Work to be completed:
In the entries below, find the line with "9 _When the" and the line with "14 _The sky". Return those two lines and all lines between them, exactly.

Data:

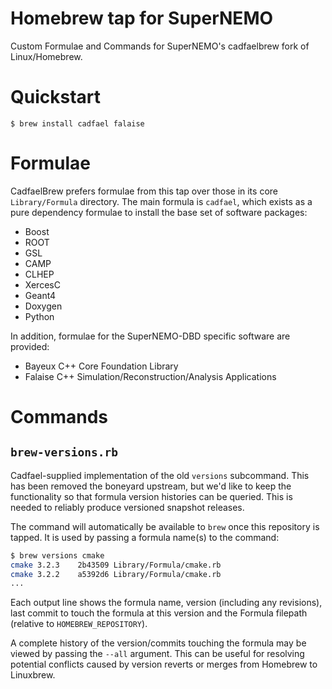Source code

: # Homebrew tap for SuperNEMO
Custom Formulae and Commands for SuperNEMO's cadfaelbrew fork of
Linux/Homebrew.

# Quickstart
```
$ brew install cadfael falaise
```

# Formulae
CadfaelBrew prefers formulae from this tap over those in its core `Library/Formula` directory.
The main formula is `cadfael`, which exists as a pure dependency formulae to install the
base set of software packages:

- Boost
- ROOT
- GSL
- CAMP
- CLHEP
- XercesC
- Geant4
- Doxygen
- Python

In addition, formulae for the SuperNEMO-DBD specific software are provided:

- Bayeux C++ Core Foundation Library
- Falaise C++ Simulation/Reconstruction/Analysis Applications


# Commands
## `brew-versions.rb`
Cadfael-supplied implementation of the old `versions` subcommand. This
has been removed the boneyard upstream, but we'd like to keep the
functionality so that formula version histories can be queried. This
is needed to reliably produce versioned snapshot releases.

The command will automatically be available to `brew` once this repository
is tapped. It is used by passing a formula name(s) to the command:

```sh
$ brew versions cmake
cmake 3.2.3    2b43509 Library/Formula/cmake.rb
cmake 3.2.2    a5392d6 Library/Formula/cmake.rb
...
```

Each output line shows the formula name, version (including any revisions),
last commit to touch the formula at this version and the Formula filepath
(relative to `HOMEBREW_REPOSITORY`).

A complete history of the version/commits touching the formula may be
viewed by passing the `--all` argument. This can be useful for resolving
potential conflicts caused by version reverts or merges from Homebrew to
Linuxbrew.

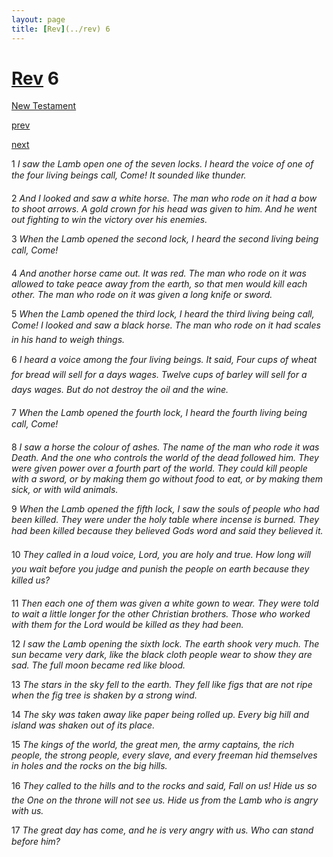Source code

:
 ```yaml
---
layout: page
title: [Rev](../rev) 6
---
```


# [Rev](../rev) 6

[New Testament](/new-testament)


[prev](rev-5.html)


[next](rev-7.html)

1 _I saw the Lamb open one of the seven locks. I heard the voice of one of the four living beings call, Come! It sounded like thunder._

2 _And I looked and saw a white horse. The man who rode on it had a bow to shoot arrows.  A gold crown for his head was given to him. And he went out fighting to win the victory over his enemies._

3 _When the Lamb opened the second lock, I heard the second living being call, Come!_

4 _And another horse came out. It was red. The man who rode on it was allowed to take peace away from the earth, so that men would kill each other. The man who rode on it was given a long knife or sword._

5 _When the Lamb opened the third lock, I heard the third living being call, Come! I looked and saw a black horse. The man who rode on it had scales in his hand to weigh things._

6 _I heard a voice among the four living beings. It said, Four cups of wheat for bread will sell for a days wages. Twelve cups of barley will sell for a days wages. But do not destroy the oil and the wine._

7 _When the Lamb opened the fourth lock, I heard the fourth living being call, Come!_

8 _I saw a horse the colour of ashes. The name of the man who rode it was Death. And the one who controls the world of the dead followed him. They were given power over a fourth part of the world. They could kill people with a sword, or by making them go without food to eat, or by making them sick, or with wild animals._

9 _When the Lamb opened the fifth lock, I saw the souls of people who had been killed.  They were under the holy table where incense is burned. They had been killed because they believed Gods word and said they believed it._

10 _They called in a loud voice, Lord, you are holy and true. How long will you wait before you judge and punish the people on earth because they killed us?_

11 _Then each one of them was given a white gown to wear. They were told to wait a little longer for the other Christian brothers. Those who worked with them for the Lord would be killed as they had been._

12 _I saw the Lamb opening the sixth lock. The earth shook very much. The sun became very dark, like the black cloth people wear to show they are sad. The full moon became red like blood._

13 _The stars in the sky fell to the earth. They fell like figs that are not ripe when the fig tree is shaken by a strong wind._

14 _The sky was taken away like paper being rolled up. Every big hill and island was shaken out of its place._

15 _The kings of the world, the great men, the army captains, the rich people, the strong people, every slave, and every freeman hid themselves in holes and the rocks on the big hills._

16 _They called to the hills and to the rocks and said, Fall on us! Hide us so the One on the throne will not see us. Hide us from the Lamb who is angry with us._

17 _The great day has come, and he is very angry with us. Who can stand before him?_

Result below:
9 _When the Lamb opened the fifth lock, I saw the souls of people who had been killed.  They were under the holy table where incense is burned. They had been killed because they believed Gods word and said they believed it._

10 _They called in a loud voice, Lord, you are holy and true. How long will you wait before you judge and punish the people on earth because they killed us?_

11 _Then each one of them was given a white gown to wear. They were told to wait a little longer for the other Christian brothers. Those who worked with them for the Lord would be killed as they had been._

12 _I saw the Lamb opening the sixth lock. The earth shook very much. The sun became very dark, like the black cloth people wear to show they are sad. The full moon became red like blood._

13 _The stars in the sky fell to the earth. They fell like figs that are not ripe when the fig tree is shaken by a strong wind._

14 _The sky was taken away like paper being rolled up. Every big hill and island was shaken out of its place._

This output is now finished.